S’exprimant sur la possibilité d’un échange entre les deux hommes, Félix Tshisekedi a déclaré qu’il demeurait ouvert à cette perspective, tout en s’interrogeant sur les conditions d’une telle rencontre. « Où ? Est-ce qu’il est prêt à venir à Kinshasa ? », a-t-il lancé devant la presse.
Le chef de l’État a regretté ce qu’il considère comme une détérioration d’un acquis politique majeur pour la RDC. Revenant sur l’alternance de 2019, il a rappelé qu’elle constituait, selon lui, la première transition pacifique et démocratique du pays. « Nous avions réussi à obtenir la première alternance pacifique et démocratique dans notre pays », a-t-il souligné, estimant que cet héritage aurait dû être préservé et consolidé.
Félix Tshisekedi a néanmoins accusé son ancien partenaire politique d’avoir pris une autre orientation. « Il a choisi de prendre un autre chemin », a-t-il regretté, avant d’affirmer que l’histoire retiendra également le rôle joué par Joseph Kabila dans l’affaiblissement de cette avancée démocratique.
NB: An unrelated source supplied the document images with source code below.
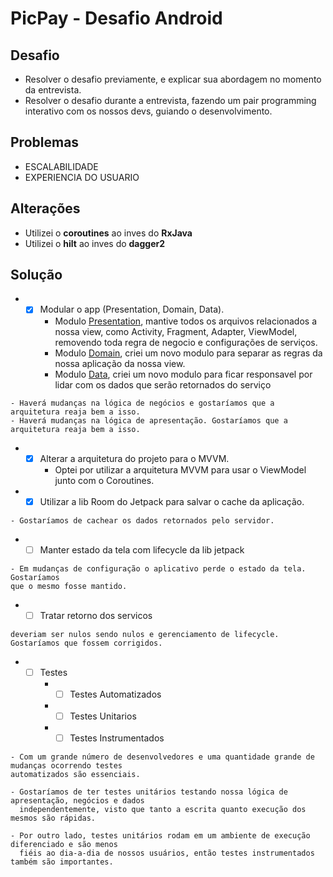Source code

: # PicPay - Desafio Android

## Desafio

- Resolver o desafio previamente, e explicar sua abordagem no momento da entrevista.
- Resolver o desafio durante a entrevista, fazendo um pair programming interativo com os nossos 
devs, guiando o desenvolvimento.

## Problemas

- ESCALABILIDADE
- EXPERIENCIA DO USUARIO

## Alterações

- Utilizei o **coroutines** ao inves do **RxJava**
- Utilizei o **hilt** ao inves do **dagger2**

## Solução

- -[x] Modular o app (Presentation, Domain, Data).
    - Modulo [Presentation](https://github.com/bruunoh/desafio-android/tree/dev/app), mantive todos os arquivos relacionados a nossa 
    view, como Activity, Fragment, Adapter, ViewModel, removendo toda regra de negocio 
    e configurações de serviços.
    - Modulo [Domain](https://github.com/bruunoh/desafio-android/tree/dev/domain), criei um novo modulo para separar as regras da nossa aplicação da nossa view.
    - Modulo [Data](https://github.com/bruunoh/desafio-android/tree/dev/data), criei um novo modulo para ficar responsavel por lidar com os dados que serão
    retornados do serviço
```
- Haverá mudanças na lógica de negócios e gostaríamos que a arquitetura reaja bem a isso.
- Haverá mudanças na lógica de apresentação. Gostaríamos que a arquitetura reaja bem a isso.
```
- -[x] Alterar a arquitetura do projeto para o MVVM.
    - Optei por utilizar a arquitetura MVVM para usar o ViewModel junto com o Coroutines.
     
- -[x] Utilizar a lib Room do Jetpack para salvar o cache da aplicação.
```
- Gostaríamos de cachear os dados retornados pelo servidor.
```

- -[ ] Manter estado da tela com lifecycle da lib jetpack
```
- Em mudanças de configuração o aplicativo perde o estado da tela. Gostaríamos 
que o mesmo fosse mantido.
```

- -[ ] Tratar retorno dos servicos
``` Nossos relatórios de crash têm mostrado alguns crashes relacionados a campos que não 
deveriam ser nulos sendo nulos e gerenciamento de lifecycle. Gostaríamos que fossem corrigidos.
```
    
- -[ ] Testes
    - -[ ] Testes Automatizados
    - -[ ] Testes Unitarios
    - -[ ] Testes Instrumentados
```
- Com um grande número de desenvolvedores e uma quantidade grande de mudanças ocorrendo testes 
automatizados são essenciais.

- Gostaríamos de ter testes unitários testando nossa lógica de apresentação, negócios e dados 
  independentemente, visto que tanto a escrita quanto execução dos mesmos são rápidas.
  
- Por outro lado, testes unitários rodam em um ambiente de execução diferenciado e são menos 
  fiéis ao dia-a-dia de nossos usuários, então testes instrumentados também são importantes.
```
Le président congolais a également évoqué les tensions politiques ayant précédé les élections de 2023. Selon lui, le Front Commun pour le Congo (FCC) aurait volontairement envisagé de ne pas participer au processus électoral afin de provoquer un dialogue politique. « Leur objectif était d’empêcher la tenue des élections et de contraindre le gouvernement au dialogue », a-t-il affirmé, estimant que cette stratégie se poursuivrait encore aujourd’hui.
Abordant les rapports personnels entretenus avec son prédécesseur, Félix Tshisekedi a révélé que Joseph Kabila avait quitté le pays discrètement, alors qu’auparavant il l’informait systématiquement de ses déplacements par un canal de communication unique entre eux.
En conclusion, le chef de l’État a insisté sur son ambition initiale de faire de cette alternance un symbole de démocratie, de stabilité et de tolérance pour les générations futures, déplorant que cette expérience politique ait, selon lui, perdu de sa portée historique.